Словами «бесплодные схоластические споры» Н. Н. Оглоблин передает свои ощущения от официальных прений со старообрядцами-беспоповцами, устраиваемых около православной часовни православными миссионерами, «прениями, в которых миссионеры нередко основательно побиваются старообрядческими начетчиками»[9]. Из строк очерка мы можем получить ценный материал о порядке, структуре, тематике «прений о вере» — иными словами, мы можем понять, как, в каком виде длительное время и при многочисленной вовлекаемой в него аудитории существовал этот своеобразный народный институт религиозно-философского диспута.

Опираясь на более ранние описания П. И. Мельникова-Печерского (1840–1850 -е гг.) и В. Г. Короленко (начало 1890 -х гг.), автор очерка отмечает изменения, произошедшие в этом институте диспута. По наблюдениям П. И. Мельникова-Печерского изначально прения на Светлояре были исключительно старообрядческим явлением: «Для никониан немыслимо было тогда вступить на озере в богословские прения со староверами, и сильная «пря» шла только между представителями разных старообрядческих толков»[10]. Позже, уже во времена наблюдений В. Г. Короленко, РПЦ устраивается здесь официальная миссионерская площадка: по словам Н. Н. Оглоблина, в 1904 году прения на ней официально открывается протопопом из Нижнего Новгорода длинной, на несколько часов вступительной речью-монологом.

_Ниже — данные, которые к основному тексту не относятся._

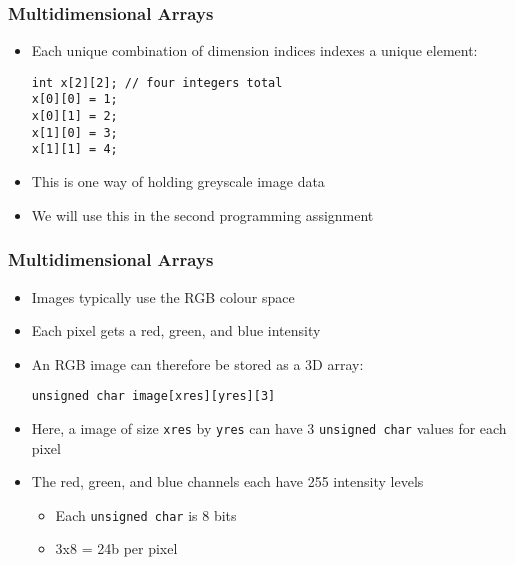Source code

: \documentclass[14pt]{beamer}
\begin{document}
\begin{frame}[fragile]
\frametitle{Multidimensional Arrays}
\begin{itemize}
\item Each unique combination of dimension indices indexes a unique element:
\begin{lstlisting}[style=CStyle]
int x[2][2]; // four integers total
x[0][0] = 1;
x[0][1] = 2;
x[1][0] = 3;
x[1][1] = 4;
\end{lstlisting}
\item This is one way of holding greyscale image data
\item We will use this in the second programming assignment
\end{itemize}
\end{frame}

\begin{frame}[fragile]
\frametitle{Multidimensional Arrays}
\begin{itemize}
\item Images typically use the RGB colour space
\item Each pixel gets a red, green, and blue intensity
\item An RGB image can therefore be stored as a 3D array:
\begin{lstlisting}[style=CStyle]
unsigned char image[xres][yres][3]
\end{lstlisting}
\item Here, a image of size \texttt{xres} by \texttt{yres} can have 3 \texttt{unsigned char} values for each pixel
\item The red, green, and blue channels each have 255 intensity levels
	\begin{itemize}
		\item Each \texttt{unsigned char} is 8 bits
		\item 3x8 = 24b per pixel
	\end{itemize}
\end{itemize}
\end{frame}
\end{document}
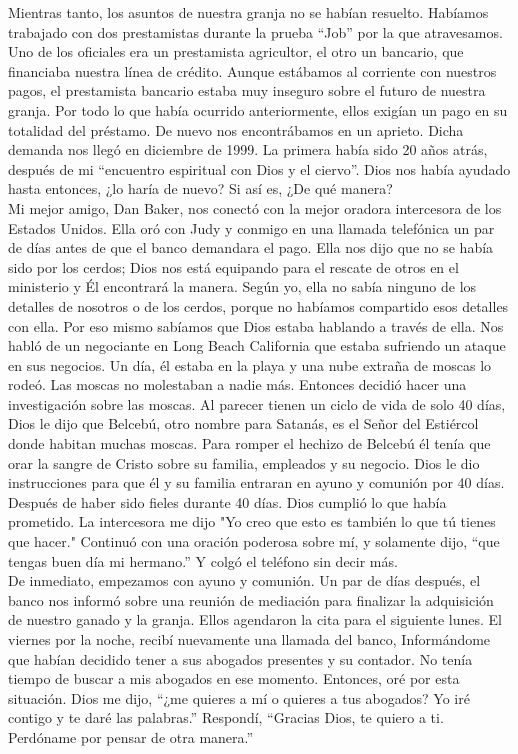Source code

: \documentclass[twoside, 12pt]{book}
\begin{document}
Mientras tanto, los asuntos de nuestra granja no se habían resuelto. Habíamos trabajado con dos prestamistas durante la prueba “Job” por la que atravesamos. Uno de los oficiales era un prestamista agricultor, el otro un bancario, que financiaba nuestra línea de crédito. Aunque estábamos al corriente con nuestros pagos, el prestamista bancario estaba muy inseguro sobre el futuro de nuestra granja. Por todo lo que había ocurrido anteriormente, ellos exigían un pago en su totalidad del préstamo. De nuevo nos encontrábamos en un aprieto. Dicha demanda nos llegó en diciembre de 1999. La primera había sido 20 años atrás, después de mi “encuentro espiritual con Dios y el ciervo”. Dios nos había ayudado hasta entonces, ¿lo haría de nuevo? Si así es, ¿De qué manera?\\

Mi mejor amigo, Dan Baker, nos conectó con la mejor oradora intercesora de los Estados Unidos. Ella oró con Judy y conmigo en una llamada telefónica un par de días antes de que el banco demandara el pago. Ella nos dijo que no se había sido por los cerdos; Dios nos está equipando para el rescate de otros en el ministerio y Él encontrará la manera. Según yo, ella no sabía ninguno de los detalles de nosotros o de los cerdos, porque no habíamos compartido esos detalles con ella. Por eso mismo sabíamos que Dios estaba hablando a través de ella. 
Nos habló de un negociante en Long Beach California que estaba sufriendo un ataque en sus negocios. Un día, él estaba en la playa y una nube extraña de moscas lo rodeó. Las moscas no molestaban a nadie más. Entonces decidió hacer una investigación sobre las moscas. Al parecer tienen un ciclo de vida de solo 40 días, Dios le dijo que Belcebú, otro nombre para Satanás, es el Señor del Estiércol donde habitan muchas moscas. Para romper el hechizo de Belcebú él tenía que orar la sangre de Cristo sobre su familia, empleados y su negocio. Dios le dio instrucciones para que él y su familia entraran en ayuno y comunión por 40 días. Después de haber sido fieles durante 40 días. Dios cumplió lo que había prometido. La intercesora me dijo "Yo creo que esto es también lo que tú tienes que hacer." Continuó con una oración poderosa sobre mí, y solamente dijo, “que tengas buen día mi hermano.” Y colgó el teléfono sin decir más.\\

De inmediato, empezamos con ayuno y comunión. Un par de días después, el banco nos informó sobre una reunión de mediación para finalizar la adquisición de nuestro ganado y la granja. Ellos agendaron la cita para el siguiente lunes. El viernes por la noche, recibí nuevamente una llamada del banco, Informándome que habían decidido tener a sus abogados presentes y su contador. No tenía tiempo de buscar a mis abogados en ese momento. Entonces, oré por esta situación. Dios me dijo, “¿me quieres a mí o quieres a tus abogados? Yo iré contigo y te daré las palabras.” Respondí, “Gracias Dios, te quiero a ti. Perdóname por pensar de otra manera.”\\
\end{document}
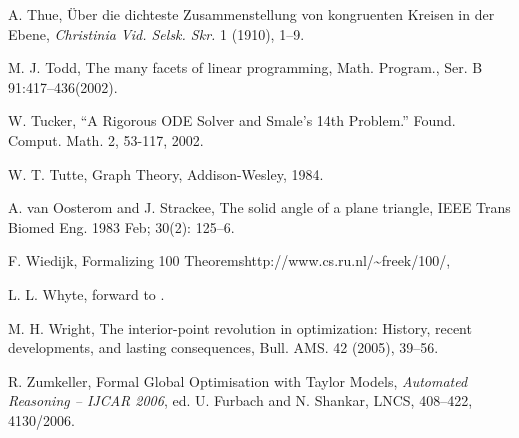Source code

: \begin{thebibliography}{CHMS94}
 A. Thue, \"Uber die dichteste Zusammenstellung von
    kongruenten Kreisen in der Ebene, {\it Christinia Vid. Selsk. Skr.} 1
    (1910), 1--9.

 M. J. Todd, The many facets of linear programming,
Math. Program., Ser. B 91:417--436(2002). 

  W. Tucker, ``A Rigorous ODE Solver and Smale's 14th Problem.'' 
   Found. Comput. Math. 2, 53-117, 2002.

 W. T. Tutte, Graph Theory, Addison-Wesley, 1984.

 A. van Oosterom and J. Strackee, The solid
angle of a plane triangle, IEEE Trans Biomed Eng. 1983 Feb; 30(2):
125--6.

 F. Wiedijk, Formalizing 100
Theorems\hfil\break http://www.cs.ru.nl/\~{\hbox{}}freek/100/,

 L. L. Whyte, forward to \cite{Kep66}.

 M. H. Wright, The interior-point revolution in
optimization: History, recent developments, and lasting consequences,
Bull. AMS. 42 (2005), 39--56.


  R. Zumkeller,  Formal Global Optimisation with
 Taylor Models, {\it Automated Reasoning -- IJCAR 2006},
 ed. U. Furbach and N. Shankar, LNCS, 408--422, 4130/2006.




\end{thebibliography}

К этим прениям привлекаются молодые священники (выпускники духовной академии), светские помощники миссионеров из крестьян, а также особую значительную роль в них играют знатоки тонкостей старообрядческого богословия — миссионеры и священники, обращенные в православие из различных старообрядческих толков. Народ собирается послушать прения во множестве, однако официальная дискуссионная площадка у часовни вызывает наименьший интерес, диалога и стройного спора-обсуждения здесь не получается. Активные споры идут на других площадках — «на горах» среди леса — это прения между старообрядцами и миссионерами-выкрестами из старообрядчества, а также чисто старообрядческие дискуссии.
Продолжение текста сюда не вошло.